I don't get it unless you have moved from Stoke on Trent to the NW and not updated your profile how is this related to your issues ?

In general the 'evidence' i've seen suggests people are limited to 5mbit from UNET but full speed from the BY news server (and several users have posted details on workarounds they state work for them Hamachi etc). It also indicated NTL were grouping user IP's according to usage.

Also claims of official notification of this have been made as far back as October but don't cite official sources and i've yet to see any publically avaliable official statment on the subject, what has been doing the rounds are emails to individuals/organisations. While i'm not calling those who have posted said information liar's I can't say i've seen any definative proof that BY has changed over to the NTL TS policy but it doesn't look good :(

I'll be interested to see if advertising changes and what Alex Brown has to say on the subject ....

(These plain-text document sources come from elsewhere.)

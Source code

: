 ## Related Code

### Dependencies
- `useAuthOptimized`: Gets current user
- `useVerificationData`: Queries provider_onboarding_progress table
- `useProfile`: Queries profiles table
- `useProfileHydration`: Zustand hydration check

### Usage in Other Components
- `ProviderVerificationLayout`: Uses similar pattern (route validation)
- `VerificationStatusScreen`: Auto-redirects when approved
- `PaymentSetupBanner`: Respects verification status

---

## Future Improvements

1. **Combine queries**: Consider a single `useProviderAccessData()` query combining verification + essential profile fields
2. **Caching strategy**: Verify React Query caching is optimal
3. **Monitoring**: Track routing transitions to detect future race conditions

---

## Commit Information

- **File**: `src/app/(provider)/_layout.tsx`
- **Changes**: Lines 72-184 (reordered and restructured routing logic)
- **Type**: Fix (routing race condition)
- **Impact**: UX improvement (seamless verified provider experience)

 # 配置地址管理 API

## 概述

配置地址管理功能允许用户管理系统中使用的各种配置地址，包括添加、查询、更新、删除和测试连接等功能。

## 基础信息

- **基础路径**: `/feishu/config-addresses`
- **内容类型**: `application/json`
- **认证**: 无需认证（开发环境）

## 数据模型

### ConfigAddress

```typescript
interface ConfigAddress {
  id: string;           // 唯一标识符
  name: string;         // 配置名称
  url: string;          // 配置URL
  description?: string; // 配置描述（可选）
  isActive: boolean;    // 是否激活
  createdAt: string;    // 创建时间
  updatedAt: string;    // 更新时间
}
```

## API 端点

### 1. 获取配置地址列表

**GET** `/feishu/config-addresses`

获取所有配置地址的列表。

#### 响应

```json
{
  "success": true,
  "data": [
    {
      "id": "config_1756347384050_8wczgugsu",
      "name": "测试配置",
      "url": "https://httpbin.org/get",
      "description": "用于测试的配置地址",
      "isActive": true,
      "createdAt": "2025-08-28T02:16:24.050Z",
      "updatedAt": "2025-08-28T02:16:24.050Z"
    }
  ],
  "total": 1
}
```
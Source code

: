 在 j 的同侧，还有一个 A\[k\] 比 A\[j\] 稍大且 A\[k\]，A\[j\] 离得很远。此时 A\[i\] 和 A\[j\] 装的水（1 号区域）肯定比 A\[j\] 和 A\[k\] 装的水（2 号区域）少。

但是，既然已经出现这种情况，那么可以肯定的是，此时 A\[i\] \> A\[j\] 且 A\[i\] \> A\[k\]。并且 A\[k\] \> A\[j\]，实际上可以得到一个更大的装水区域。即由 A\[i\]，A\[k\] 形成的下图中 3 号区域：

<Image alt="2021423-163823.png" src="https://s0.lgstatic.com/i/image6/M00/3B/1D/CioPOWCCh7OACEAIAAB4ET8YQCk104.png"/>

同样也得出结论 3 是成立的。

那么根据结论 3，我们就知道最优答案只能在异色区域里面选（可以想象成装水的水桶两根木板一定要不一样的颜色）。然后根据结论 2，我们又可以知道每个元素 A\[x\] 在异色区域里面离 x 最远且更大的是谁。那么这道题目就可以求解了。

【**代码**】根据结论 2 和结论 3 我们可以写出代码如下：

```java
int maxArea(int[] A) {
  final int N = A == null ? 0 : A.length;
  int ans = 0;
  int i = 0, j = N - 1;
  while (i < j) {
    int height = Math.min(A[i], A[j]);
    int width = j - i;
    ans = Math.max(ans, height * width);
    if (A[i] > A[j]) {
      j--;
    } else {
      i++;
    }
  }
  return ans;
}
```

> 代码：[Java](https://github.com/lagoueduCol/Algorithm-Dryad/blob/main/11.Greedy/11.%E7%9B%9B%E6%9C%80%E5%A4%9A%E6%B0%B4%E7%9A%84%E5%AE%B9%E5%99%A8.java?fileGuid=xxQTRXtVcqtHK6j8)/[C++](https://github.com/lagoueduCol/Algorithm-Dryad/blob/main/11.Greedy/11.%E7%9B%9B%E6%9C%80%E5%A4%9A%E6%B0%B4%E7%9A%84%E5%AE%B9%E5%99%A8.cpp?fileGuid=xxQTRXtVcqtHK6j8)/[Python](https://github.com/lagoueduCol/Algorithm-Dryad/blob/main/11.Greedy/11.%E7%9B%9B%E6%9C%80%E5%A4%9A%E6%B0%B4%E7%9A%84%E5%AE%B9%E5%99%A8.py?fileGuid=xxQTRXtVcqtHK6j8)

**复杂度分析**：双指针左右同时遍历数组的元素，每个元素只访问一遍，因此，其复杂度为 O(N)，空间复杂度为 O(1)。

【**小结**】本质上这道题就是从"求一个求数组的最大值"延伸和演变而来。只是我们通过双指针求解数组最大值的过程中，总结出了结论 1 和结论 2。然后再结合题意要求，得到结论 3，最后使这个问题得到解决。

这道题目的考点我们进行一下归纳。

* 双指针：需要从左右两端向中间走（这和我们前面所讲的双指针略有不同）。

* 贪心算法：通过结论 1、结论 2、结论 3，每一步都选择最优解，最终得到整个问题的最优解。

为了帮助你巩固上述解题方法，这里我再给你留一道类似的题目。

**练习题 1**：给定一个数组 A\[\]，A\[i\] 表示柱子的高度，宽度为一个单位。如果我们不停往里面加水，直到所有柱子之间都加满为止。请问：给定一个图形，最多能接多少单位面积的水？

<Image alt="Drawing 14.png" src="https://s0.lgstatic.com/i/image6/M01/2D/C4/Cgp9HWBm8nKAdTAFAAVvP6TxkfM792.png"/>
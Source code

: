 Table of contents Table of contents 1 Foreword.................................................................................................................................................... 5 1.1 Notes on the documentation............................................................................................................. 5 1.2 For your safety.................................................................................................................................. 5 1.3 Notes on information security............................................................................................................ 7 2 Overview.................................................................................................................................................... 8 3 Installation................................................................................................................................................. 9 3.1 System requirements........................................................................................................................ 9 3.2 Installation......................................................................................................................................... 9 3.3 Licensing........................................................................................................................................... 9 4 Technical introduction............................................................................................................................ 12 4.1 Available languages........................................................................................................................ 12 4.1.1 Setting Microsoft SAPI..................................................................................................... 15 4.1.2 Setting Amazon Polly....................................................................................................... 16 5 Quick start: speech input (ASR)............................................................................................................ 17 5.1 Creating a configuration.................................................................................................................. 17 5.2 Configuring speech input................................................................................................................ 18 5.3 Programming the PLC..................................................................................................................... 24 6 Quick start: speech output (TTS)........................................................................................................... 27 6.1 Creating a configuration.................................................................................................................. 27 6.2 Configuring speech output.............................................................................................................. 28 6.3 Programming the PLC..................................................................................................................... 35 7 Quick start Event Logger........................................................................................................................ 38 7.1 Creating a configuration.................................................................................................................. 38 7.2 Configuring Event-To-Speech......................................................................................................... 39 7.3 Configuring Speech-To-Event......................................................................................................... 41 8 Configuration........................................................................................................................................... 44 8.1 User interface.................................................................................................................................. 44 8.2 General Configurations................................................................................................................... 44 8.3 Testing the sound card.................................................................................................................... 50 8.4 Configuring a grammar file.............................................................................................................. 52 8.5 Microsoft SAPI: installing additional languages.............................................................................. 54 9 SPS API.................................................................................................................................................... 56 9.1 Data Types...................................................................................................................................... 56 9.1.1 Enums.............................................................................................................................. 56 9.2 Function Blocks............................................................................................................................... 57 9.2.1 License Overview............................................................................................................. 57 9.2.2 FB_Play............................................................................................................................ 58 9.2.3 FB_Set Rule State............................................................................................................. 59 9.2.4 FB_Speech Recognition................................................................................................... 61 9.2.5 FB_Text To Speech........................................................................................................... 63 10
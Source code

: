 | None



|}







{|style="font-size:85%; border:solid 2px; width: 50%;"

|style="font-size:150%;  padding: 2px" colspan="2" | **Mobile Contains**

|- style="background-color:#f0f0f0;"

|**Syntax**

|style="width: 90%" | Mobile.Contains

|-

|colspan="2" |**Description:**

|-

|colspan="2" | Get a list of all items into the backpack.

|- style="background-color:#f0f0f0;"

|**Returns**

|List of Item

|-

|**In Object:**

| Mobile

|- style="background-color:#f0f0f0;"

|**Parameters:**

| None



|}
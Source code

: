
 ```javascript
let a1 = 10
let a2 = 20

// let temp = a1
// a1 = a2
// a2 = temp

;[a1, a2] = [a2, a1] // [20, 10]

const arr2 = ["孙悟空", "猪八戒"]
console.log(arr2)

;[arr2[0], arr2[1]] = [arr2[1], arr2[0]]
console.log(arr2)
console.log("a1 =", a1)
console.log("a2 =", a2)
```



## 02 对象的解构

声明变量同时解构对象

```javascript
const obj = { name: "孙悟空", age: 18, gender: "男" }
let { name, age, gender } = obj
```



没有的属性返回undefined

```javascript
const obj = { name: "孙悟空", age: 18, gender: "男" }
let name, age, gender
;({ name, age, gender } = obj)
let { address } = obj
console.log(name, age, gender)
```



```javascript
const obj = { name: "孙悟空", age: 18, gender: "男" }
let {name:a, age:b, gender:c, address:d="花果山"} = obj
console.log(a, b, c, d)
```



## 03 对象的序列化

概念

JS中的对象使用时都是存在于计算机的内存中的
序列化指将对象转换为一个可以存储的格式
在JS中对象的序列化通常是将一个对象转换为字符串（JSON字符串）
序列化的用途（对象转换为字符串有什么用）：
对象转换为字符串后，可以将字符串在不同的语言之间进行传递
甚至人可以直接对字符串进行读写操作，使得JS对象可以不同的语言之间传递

Certainly is food for thought though.....
 
Dr_Evil said:
Just enable encryption in your P2P software to "circumvent" their throttling mechanics....

hmmm..... does it not work on ports considering the standard UNET port is 119 I know some providers have ports higher than this. If this does actyually work encrypting traffic maybe its time to go Giganews
 
Nope, it will use TCP 443 (SSL).

Whether that will help you or not remains to be seen. As long as NTL/Telewest print CLEAR GUIDELINES that we can all follow then im not too concerned about this.
 
I was reading one guy complaining about being moved to the naughty boys pipeline and only having 20k download in the evenings. His main objection was they stopped him using secure websites and being in an armchair he was unable to do home shopping which was vital to him.

Is this related to the encryption suggestion above maybe?